Lo primero que veo es la silueta de su cuerpo que la penumbra esboza entre las tinieblas. Me siento como un niño que recibe su primer regalo de Navidad. La suavidad de las líneas me permite comprobar que nada la cubre, y el niño ansioso por el regalo es sustituido por un tipo mucho mayor cargado de lascivia. Es ella quien enciende la luz, una luz que hace partir sombras tan pequeñas como sus senos, sombras proyectadas por el monte de Venus, ocultando el pubis. El resto de ella es blanco, luminoso.
Su piel parece seda, sabe a seda y tiene el tacto de la seda. No necesito tocarla para comprobarlo. Su esbelto cuerpo se proyecta hacia arriba como una de esas actrices de cinemascope por televisión. Es alargada, no alta. Esbelta y no delgada. Sutil y no brusca. ¿Qué importa que esté desnuda? Eso es un adorno más, como podría haberlo sido una chaqueta o una falda. Porque ella, que la he visto con ropa y sin ropa, despide una luz capaz de atravesar cualquier tela, cualquier piel. Tiene ese espectro que traspasa los límites de lo físico, que es sensualidad pura encarnada en una envoltura carnal al azar. Tiene esa inocencia candorosa que hace que uno se ofenda al verla desnuda, y esa malignidad de súcubo que hace insoportable verla vestida.
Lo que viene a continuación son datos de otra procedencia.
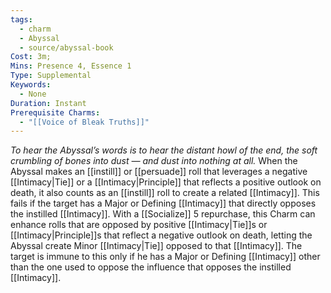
 ```yaml
---
tags:
  - charm
  - Abyssal
  - source/abyssal-book
Cost: 3m; 
Mins: Presence 4, Essence 1
Type: Supplemental
Keywords:
  - None
Duration: Instant
Prerequisite Charms:
  - "[[Voice of Bleak Truths]]"
---
```

*To hear the Abyssal’s words is to hear the distant howl of the end, the soft crumbling of bones into dust — and dust into nothing at all.*
When the Abyssal makes an [[instill]] or [[persuade]] roll that leverages a negative [[Intimacy|Tie]] or a [[Intimacy|Principle]] that reflects a positive outlook on death, it also counts as an [[instill]] roll to create a related [[Intimacy]]. This fails if the target has a Major or Defining [[Intimacy]] that directly opposes the instilled [[Intimacy]].
With a [[Socialize]] 5 repurchase, this Charm can enhance rolls that are opposed by positive [[Intimacy|Tie]]s or [[Intimacy|Principle]]s that reflect a negative outlook on death, letting the Abyssal create Minor [[Intimacy|Tie]] opposed to that [[Intimacy]]. The target is immune to this only if he has a Major or Defining [[Intimacy]] other than the one used to oppose the influence that opposes the instilled [[Intimacy]].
Desde ahí, me proyecto, me fragmento enclavándome en cada uno de sus preciados y preciosos tesoros, aferrándome a ellos, fundiéndome entre su vello y su sudor. Recorro su nuca para producirla escalofríos; sus pechos para producirla estremecimientos, su pubis para que toque el cielo… Quiero hacerla sentir que estoy aquí, pues con su suntuosidad opaca a todo aquel y a todo aquello que no sea ella… Ante Amalia, los márgenes de mi mirada se diluyen y el resto de la habitación se difumina… pierdo la consciencia de que existo y sólo soy consciente de que existe ella… Ella, Amalia, la musa que se aparece a los pintores de desnudos durante el sueño, la amante que poblaba las infieles fantasías de Zeus, la mujer que nunca será madre aunque sea madre, que nunca será esposa porque será siempre esposa de todos los hombres, que nunca será casta porque ser casta es pecado para ella. …
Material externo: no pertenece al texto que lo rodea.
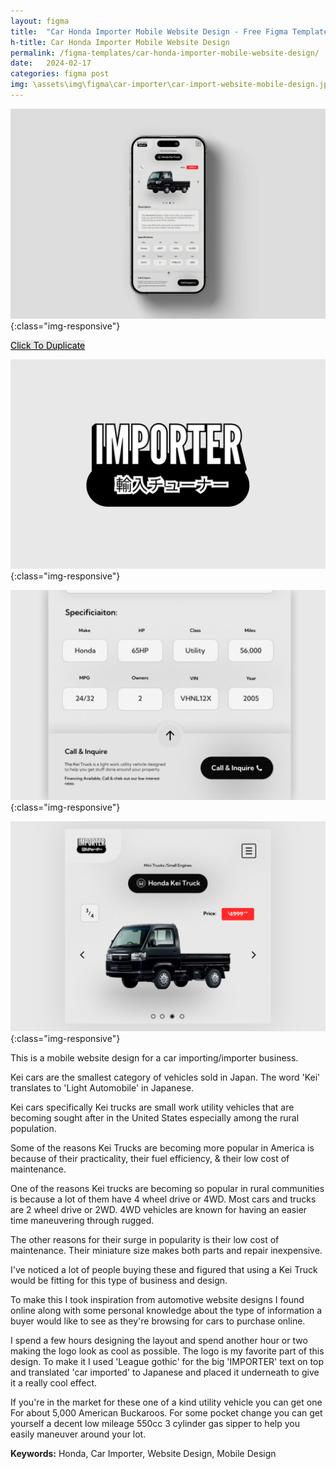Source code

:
 ```yaml
---
layout: figma
title:  "Car Honda Importer Mobile Website Design - Free Figma Template"
h-title: Car Honda Importer Mobile Website Design
permalink: /figma-templates/car-honda-importer-mobile-website-design/
date:   2024-02-17
categories: figma post
img: \assets\img\figma\car-importer\car-import-website-mobile-design.jpg
---
```


![image-title-here](\assets\img\figma\car-importer\car-import-website-mobile-design.jpg){:class="img-responsive"}

<a style="color:#000;background:#E8E8E8;" class="button" href="https://www.figma.com/community/file/1337950136571991121/car-importing-mobile-website-design" target="_blank">Click To Duplicate</a>


![car importing business website](\assets\img\figma\car-importer\car-importer-logo.jpg){:class="img-responsive"}

![car importing business website](\assets\img\figma\car-importer\car-importer-website-specification.jpg){:class="img-responsive"}

![car importing business website](\assets\img\figma\car-importer\car-importer-application-kei-truck-honda.jpg){:class="img-responsive"}

This is a mobile website design for a car importing/importer business.

Kei cars are the smallest category of vehicles sold in Japan. The word 'Kei' translates to 'Light Automobile' in Japanese.

Kei cars specifically Kei trucks are small work utility vehicles that are becoming sought after in the United States especially among the rural population.

Some of the reasons Kei Trucks are becoming more popular in America is because of their practicality, their fuel efficiency, & their low cost of maintenance. 

One of the reasons Kei trucks are becoming so popular in rural communities is because a lot of them have 4 wheel drive or 4WD. Most cars and trucks are 2 wheel drive or 2WD. 4WD vehicles are known for having an easier time maneuvering through rugged.

The other reasons for their surge in popularity is their low cost of maintenance. Their miniature size makes both parts and repair inexpensive.

I've noticed a lot of people buying these and figured that using a Kei Truck would be fitting for this type of business and design.

To make this I took inspiration from automotive website designs I found online along with some personal knowledge about the type of information a buyer would like to see as they're browsing for cars to purchase online.

I spend a few hours designing the layout and spend another hour or two making the logo look as cool as possible. The logo is my favorite part of this design. To make it I used 'League gothic' for the big 'IMPORTER' text on top and translated 'car imported' to Japanese and placed it underneath to give it a really cool effect.

If you're in the market for these one of a kind utility vehicle you can get one For about 5,000 American Buckaroos. For some pocket change you can get yourself a decent low mileage 550cc 3 cylinder gas sipper to help you easily maneuver around your lot.

**Keywords:** Honda, Car Importer, Website Design, Mobile Design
Rondo tembloroso e inquieto por su cuerpo, tímido y apocado como el niño que entra por primera vez en una iglesia… husmeo como el animal lo hace con una cueva en la que quiere dormir esa noche y, al igual que él, encuentro que hay seguridad allí, que estaré confortable y caliente, que nada ni nadie me hará daño en el mundo mientras este ahí. Pero de pronto me sacudo, ella ha reaccionado. No se opone a mi presencia, pero no quiere que la excluya, que crea que somos dos y no uno… es la diosa tiránica que recuerda a los hombres su existencia y que otorga favores sólo por ser adorada. Me ataca como un súcubo feroz, succionando cada centímetro de mi piel y haciéndome entrar en su ser de todas las depravadas y perversas maneras... Se despoja de su nimbo angelical sustituyéndolo por un aro de fuego, pero mantiene su aureola de inocencia para hacerme sufrir, mostrándome lo que creía que era y actuando como es. Me lleva de la mano hasta el borde, me muestra el abismo y me da esperanzas antes de arrojarme a él... Caigo sin poder asirme y me desbordo por todas partes, notando como ella liba como hidromiel cada migaja de mi placer.
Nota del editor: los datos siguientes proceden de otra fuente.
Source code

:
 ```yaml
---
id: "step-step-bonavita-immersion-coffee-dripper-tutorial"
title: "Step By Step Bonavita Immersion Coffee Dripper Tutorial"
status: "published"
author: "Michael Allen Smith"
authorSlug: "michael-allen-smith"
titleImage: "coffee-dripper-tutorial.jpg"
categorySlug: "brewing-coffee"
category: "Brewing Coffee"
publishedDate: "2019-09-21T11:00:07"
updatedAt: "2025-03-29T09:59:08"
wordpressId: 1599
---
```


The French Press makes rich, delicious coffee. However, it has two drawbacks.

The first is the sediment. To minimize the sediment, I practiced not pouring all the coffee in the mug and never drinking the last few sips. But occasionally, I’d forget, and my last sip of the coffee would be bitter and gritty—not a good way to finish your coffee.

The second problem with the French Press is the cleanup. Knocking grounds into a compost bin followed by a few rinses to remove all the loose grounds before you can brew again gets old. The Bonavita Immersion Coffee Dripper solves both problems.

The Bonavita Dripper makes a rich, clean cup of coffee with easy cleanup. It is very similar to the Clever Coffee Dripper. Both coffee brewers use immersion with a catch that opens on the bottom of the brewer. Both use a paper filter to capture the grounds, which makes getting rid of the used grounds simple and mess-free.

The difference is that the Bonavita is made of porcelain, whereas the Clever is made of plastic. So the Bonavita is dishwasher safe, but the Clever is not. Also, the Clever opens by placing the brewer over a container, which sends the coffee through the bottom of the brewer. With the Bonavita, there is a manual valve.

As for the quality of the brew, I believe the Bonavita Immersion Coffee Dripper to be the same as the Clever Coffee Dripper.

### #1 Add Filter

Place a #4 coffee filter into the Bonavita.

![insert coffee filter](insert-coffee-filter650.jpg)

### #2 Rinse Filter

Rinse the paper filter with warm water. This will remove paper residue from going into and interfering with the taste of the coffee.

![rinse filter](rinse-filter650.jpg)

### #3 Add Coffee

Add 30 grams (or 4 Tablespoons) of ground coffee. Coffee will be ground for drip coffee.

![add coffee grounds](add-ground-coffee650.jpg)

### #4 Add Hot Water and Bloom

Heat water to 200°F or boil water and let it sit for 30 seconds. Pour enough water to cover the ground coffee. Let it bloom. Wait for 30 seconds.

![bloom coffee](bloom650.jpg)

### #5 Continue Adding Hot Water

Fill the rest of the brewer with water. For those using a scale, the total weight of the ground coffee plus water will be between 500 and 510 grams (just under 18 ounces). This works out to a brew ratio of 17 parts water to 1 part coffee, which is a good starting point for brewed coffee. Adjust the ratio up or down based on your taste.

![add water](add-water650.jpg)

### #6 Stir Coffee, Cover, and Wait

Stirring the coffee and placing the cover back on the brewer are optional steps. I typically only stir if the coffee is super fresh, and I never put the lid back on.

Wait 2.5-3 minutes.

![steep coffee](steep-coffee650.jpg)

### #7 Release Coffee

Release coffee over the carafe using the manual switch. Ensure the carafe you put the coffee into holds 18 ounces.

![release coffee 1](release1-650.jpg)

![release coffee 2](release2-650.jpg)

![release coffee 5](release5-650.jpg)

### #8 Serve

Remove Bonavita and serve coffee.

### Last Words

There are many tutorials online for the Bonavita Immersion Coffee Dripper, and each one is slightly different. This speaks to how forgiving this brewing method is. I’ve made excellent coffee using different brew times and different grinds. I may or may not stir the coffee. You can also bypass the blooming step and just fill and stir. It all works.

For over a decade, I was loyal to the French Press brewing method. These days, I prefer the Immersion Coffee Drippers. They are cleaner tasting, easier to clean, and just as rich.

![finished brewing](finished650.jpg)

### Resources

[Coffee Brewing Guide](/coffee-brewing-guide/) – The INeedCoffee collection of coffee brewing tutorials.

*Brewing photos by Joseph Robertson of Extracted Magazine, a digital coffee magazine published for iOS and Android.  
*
Luego desaparece como el humo, se eleva dejándome con su imagen como única prueba de su existencia… No veo su ropa pero no se ha ido vestida. Sé que ha estado desnuda pero me aborrezco por haberla visto así. La luna entra por la ventana mostrando vagos restos de su perfume que quedaron en el aire. Una diosa vaga libre y colérica por los caminos, iracunda contra aquellos que ignoran su existencia. Esos, esos serán durante unos instantes elegidos como yo. Luego caerán de rodillas, mirando en el suelo el rastro de su huella que va borrando la tierra esparcida por el viento, y lloraran como yo lo hago ahora por la certeza de no volverla a ver nunca más que deja su partida. Y mientras, sus suspiros serán como rezos por una diosa vestida con el nombre de Amalia.